Work order
Using the data below, copy every line that contains the word "packageId".

★ ★ ★ ★ ★

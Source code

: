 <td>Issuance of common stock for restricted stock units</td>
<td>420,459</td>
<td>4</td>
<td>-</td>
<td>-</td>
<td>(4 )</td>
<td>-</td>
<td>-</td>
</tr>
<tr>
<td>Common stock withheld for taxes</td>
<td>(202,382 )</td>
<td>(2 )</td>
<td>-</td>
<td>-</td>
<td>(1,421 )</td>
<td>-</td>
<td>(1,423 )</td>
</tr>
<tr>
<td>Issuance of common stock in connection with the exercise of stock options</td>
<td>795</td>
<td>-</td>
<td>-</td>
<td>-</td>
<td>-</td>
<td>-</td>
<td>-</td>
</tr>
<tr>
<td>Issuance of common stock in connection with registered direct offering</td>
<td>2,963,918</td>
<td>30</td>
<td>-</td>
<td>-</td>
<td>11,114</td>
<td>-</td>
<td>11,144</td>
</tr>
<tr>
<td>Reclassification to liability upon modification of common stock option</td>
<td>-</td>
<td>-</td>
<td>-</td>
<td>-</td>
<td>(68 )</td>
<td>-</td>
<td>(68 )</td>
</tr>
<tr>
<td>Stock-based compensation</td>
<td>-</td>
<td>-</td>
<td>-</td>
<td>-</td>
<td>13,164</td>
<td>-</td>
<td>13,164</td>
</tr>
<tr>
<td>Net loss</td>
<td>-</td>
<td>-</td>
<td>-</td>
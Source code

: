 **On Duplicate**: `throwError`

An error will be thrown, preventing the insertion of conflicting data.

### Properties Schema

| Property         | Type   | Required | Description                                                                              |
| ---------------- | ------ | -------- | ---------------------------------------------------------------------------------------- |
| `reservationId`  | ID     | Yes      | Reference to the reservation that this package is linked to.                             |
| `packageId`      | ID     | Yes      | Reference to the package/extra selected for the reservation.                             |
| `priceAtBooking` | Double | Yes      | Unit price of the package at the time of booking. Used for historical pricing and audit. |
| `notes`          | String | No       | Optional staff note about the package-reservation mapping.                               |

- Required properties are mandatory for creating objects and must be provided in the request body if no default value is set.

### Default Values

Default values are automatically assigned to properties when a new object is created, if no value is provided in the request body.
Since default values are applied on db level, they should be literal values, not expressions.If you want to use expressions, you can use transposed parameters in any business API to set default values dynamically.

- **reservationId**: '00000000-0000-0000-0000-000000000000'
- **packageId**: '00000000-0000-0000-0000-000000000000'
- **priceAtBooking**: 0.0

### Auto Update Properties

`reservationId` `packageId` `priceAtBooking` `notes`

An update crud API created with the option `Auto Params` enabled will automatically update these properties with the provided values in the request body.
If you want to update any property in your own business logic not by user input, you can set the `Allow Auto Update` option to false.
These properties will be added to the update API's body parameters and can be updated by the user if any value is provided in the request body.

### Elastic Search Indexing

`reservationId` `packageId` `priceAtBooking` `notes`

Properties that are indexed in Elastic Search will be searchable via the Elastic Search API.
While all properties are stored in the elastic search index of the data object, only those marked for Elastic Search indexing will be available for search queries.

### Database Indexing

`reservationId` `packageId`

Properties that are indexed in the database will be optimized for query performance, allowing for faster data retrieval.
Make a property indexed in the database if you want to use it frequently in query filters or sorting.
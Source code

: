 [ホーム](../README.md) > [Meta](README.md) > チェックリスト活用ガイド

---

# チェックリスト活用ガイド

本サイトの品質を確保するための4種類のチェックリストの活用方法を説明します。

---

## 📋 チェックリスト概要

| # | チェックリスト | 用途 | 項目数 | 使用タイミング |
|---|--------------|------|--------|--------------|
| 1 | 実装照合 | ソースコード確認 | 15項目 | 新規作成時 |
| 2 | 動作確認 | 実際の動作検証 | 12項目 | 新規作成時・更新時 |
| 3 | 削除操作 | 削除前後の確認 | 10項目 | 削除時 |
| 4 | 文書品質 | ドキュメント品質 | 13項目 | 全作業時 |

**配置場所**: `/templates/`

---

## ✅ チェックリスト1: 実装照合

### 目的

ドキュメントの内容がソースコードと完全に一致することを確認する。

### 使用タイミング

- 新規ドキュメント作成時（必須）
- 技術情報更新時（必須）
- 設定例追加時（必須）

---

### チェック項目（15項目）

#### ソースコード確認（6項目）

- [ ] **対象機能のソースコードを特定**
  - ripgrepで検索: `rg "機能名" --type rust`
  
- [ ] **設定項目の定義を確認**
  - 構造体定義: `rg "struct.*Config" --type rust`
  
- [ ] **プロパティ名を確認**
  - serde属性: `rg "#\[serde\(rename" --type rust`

★ ★ ★ ★ ★

Written answer
| `packageId`      | ID     | Yes      | Reference to the package/extra selected for the reservation.                             |
- **packageId**: '00000000-0000-0000-0000-000000000000'
`reservationId` `packageId` `priceAtBooking` `notes`
`reservationId` `packageId` `priceAtBooking` `notes`
`reservationId` `packageId`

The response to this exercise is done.